In this post, we discuss the first theory: Theory based on supply and demand.

 

Before we proceed, we take a short digression to clarify certain points.

 

Both hypothesis and theory try to describe a phenomenon. Take the Dow “theory” for example. It states that prices moves in waves. This is an observation. Observations are neither theories nor hypotheses. Since Dow did not describe why prices move in waves, we don’t have any parameters to measure.

 

What separates a theory from a hypothesis is the ability to measure. Take the Fractal Market Hypothesis (FMH) for example. FMH describes the reasons for market action. Unfortunately, at this present time, there is not tool to measure all the parameters in FMH. Until such tools are found, FMH will remain a hypothesis.

 

A note also has to be made on the falsify-ability of a theory. In order to falsify a theory, the measurements have to be accurate. Unfortunately, in the field we are in, accurately measuring the [hidden] parameters of a theory is not always possible. This is the reason why a theory in trading can never be falsified based on measurements alone; this (accuracy of measurements) is the same reason why trading will always be a game of probabilities. In fact, if all hidden parameters of a market can be accurately measured, the market will cease to exist. Just because a theory cannot be falsified based on accuracy of measurements does not make it a hypothesis.

 

If trading is a game of probabilities, the goal, then, is to get one’s probabilities higher than the rest of one’s peer group.

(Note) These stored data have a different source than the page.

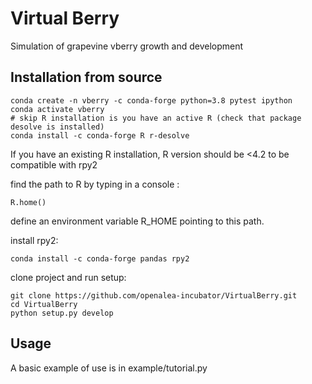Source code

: # Virtual Berry

Simulation of grapevine vberry growth and development


## Installation from source

    conda create -n vberry -c conda-forge python=3.8 pytest ipython
	conda activate vberry
	# skip R installation is you have an active R (check that package desolve is installed)
	conda install -c conda-forge R r-desolve
	
If you have an existing R installation, R version should be <4.2 to be compatible with rpy2

find the path to R by typing in a console :

	R.home()
	
define an environment variable R_HOME pointing to this path.

install rpy2:

	conda install -c conda-forge pandas rpy2
	

clone project and run setup:

    git clone https://github.com/openalea-incubator/VirtualBerry.git
    cd VirtualBerry
	python setup.py develop

## Usage

A basic example of use is in example/tutorial.py

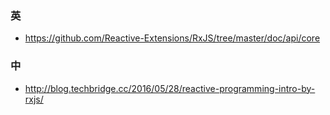 ### 英
* https://github.com/Reactive-Extensions/RxJS/tree/master/doc/api/core

### 中
* http://blog.techbridge.cc/2016/05/28/reactive-programming-intro-by-rxjs/
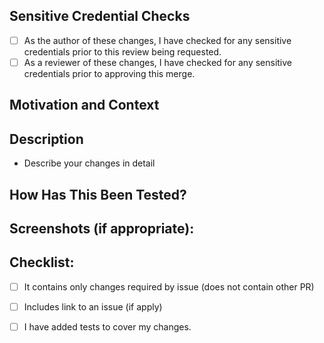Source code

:## Sensitive Credential Checks

- [ ] As the author of these changes, I have checked for any sensitive credentials prior to this review being requested.
- [ ] As a reviewer of these changes, I have checked for any sensitive credentials prior to approving this merge.

<!--- When merging the branch to dev please use the SQUASH AND MERGE --->

## Motivation and Context

<!--- Why is this change required? What problem does it solve? -->
<!--- If it fixes an open issue, please link to the issue here. -->

## Description

- Describe your changes in detail

## How Has This Been Tested?

<!--- Please describe in detail how you tested your changes. -->
<!--- Include details of your testing environment, and the tests you ran. -->
<!--- How does your change affect other areas of the code, etc. -->

## Screenshots (if appropriate):

## Checklist:

<!--- Go over all the following points, and put an `x` in all the boxes that apply. -->
<!--- If you're unsure about any of these, don't hesitate to ask. We're here to help! -->
- [ ] It contains only changes required by issue (does not contain other PR)
- [ ] Includes link to an issue (if apply)
- [ ] I have added tests to cover my changes.

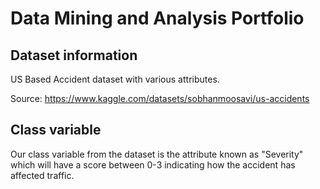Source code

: # Data Mining and Analysis Portfolio

## Dataset information
US Based Accident dataset with various attributes. 

Source:
https://www.kaggle.com/datasets/sobhanmoosavi/us-accidents

## Class variable

Our class variable from the dataset is the attribute known as "Severity" which will have
a score between 0-3 indicating how the accident has affected traffic. 

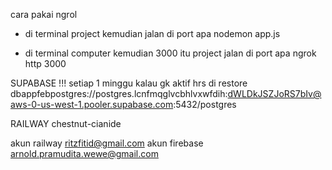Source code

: cara pakai ngrol

- di terminal project kemudian jalan di port apa
  nodemon app.js

- di terminal computer kemudian 3000 itu project jalan di port apa
  ngrok http 3000

SUPABASE !!! setiap 1 minggu kalau gk aktif hrs di restore
dbappfebpostgres://postgres.lcnfmqglvcbhlvxwfdih:dWLDkJSZJoRS7bIv@aws-0-us-west-1.pooler.supabase.com:5432/postgres

RAILWAY
chestnut-cianide

akun railway ritzfitid@gmail.com
akun firebase arnold.pramudita.wewe@gmail.com
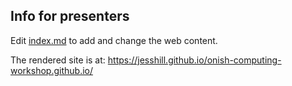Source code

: ## Info for presenters

Edit [index.md](index.md) to add and change the web content.

The rendered site is at: https://jesshill.github.io/onish-computing-workshop.github.io/
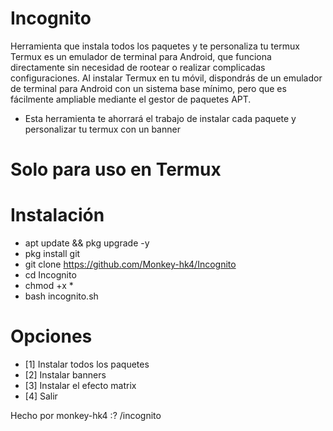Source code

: # Incognito
Herramienta que instala todos los paquetes y te personaliza tu termux
Termux es un emulador de terminal para Android, que funciona directamente sin necesidad de rootear o realizar complicadas configuraciones.
Al instalar Termux en tu móvil, dispondrás de un emulador de terminal para Android con un sistema base mínimo, pero que es fácilmente ampliable mediante el gestor de paquetes APT.
- Esta herramienta te ahorrará el trabajo de instalar cada paquete y personalizar tu termux con un banner

# Solo para uso en Termux

# Instalación
- apt update && pkg upgrade -y
- pkg install git
- git clone https://github.com/Monkey-hk4/Incognito
- cd Incognito
- chmod +x *
- bash incognito.sh

# Opciones
- [1] Instalar todos los paquetes
- [2] Instalar banners
- [3] Instalar el efecto matrix
- [4] Salir

Hecho por monkey-hk4 :?  /incognito


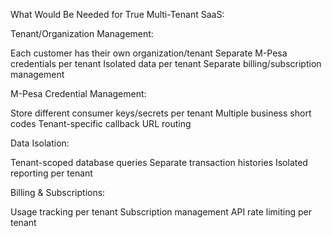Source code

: What Would Be Needed for True Multi-Tenant SaaS:

Tenant/Organization Management:

Each customer has their own organization/tenant
Separate M-Pesa credentials per tenant
Isolated data per tenant
Separate billing/subscription management


M-Pesa Credential Management:

Store different consumer keys/secrets per tenant
Multiple business short codes
Tenant-specific callback URL routing


Data Isolation:

Tenant-scoped database queries
Separate transaction histories
Isolated reporting per tenant


Billing & Subscriptions:

Usage tracking per tenant
Subscription management
API rate limiting per tenant
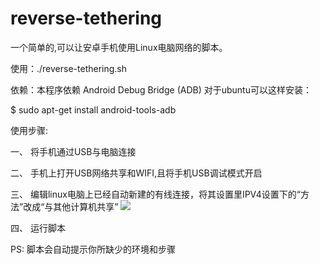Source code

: reverse-tethering
===============================

一个简单的,可以让安卓手机使用Linux电脑网络的脚本。

使用：./reverse-tethering.sh

依赖：本程序依赖 Android Debug Bridge (ADB) 
对于ubuntu可以这样安装：

$ sudo apt-get install android-tools-adb

使用步骤:

一、 将手机通过USB与电脑连接

二、 手机上打开USB网络共享和WIFI,且将手机USB调试模式开启

三、 编辑linux电脑上已经自动新建的有线连接，将其设置里IPV4设置下的“方法”改成“与其他计算机共享”
<img src="http://i2.tietuku.com/d5850e4f81af9b9a.png" />

四、 运行脚本

PS: 脚本会自动提示你所缺少的环境和步骤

This can be achieved by increasing the accuracy of measurements of a theory’s parameters – the reason why Wilder and the turtles were more successful than the Edwards & Magee type traders. But what if the accuracy of measurements amongst one’s peer group is almost same? Then, the only way to increase one’s probabilities is to improve the quality of the theory: a theory that uncovers hidden, measurable parameters that better describe the actions of the market – a topic we are concerned about.

 

Lets get back to the survey.

 

Theory based on supply and demand: Wyckoff’s theory of market action and its variants

More than 150 years ago, in 1848, John Stuart Mill wrote a vivid description of speculative market behavior:

 

”The inclination of the mercantile public to increase their demand for commodities by use of all or much of their credit as a purchasing power, depends on their expectation of profits.

 

When there is a general impression that the price of some commodity is likely to rise, from an extra demand, a short crop, obstruction to importation, or any other cause, there is a disposition among dealers to increase their stocks, in order to profit from the expected rise.

 

This disposition tends by itself to produce the effect which it looks forward to, a rise of price; and if the rise is considerable and progressive, other speculators are attracted, who, so long as the price has not begun to fall, are willing to believe that it will continue rising.

 

These, by further purchases, produce a further advance: and thus a rise of price for which there were some rational grounds, is often heightened by merely speculative purchases, until it greatly exceeds what the original grounds will justify.

 

After a while this begins to be perceived; the price ceases to rise, and the holders, thinking it time to realize their gains, are anxious to sell.

 

Then the price begins to decline; the holders rush into the market to avoid a still greater loss, and, few being willing to buy in a falling market, the price falls much more suddenly than it rose.”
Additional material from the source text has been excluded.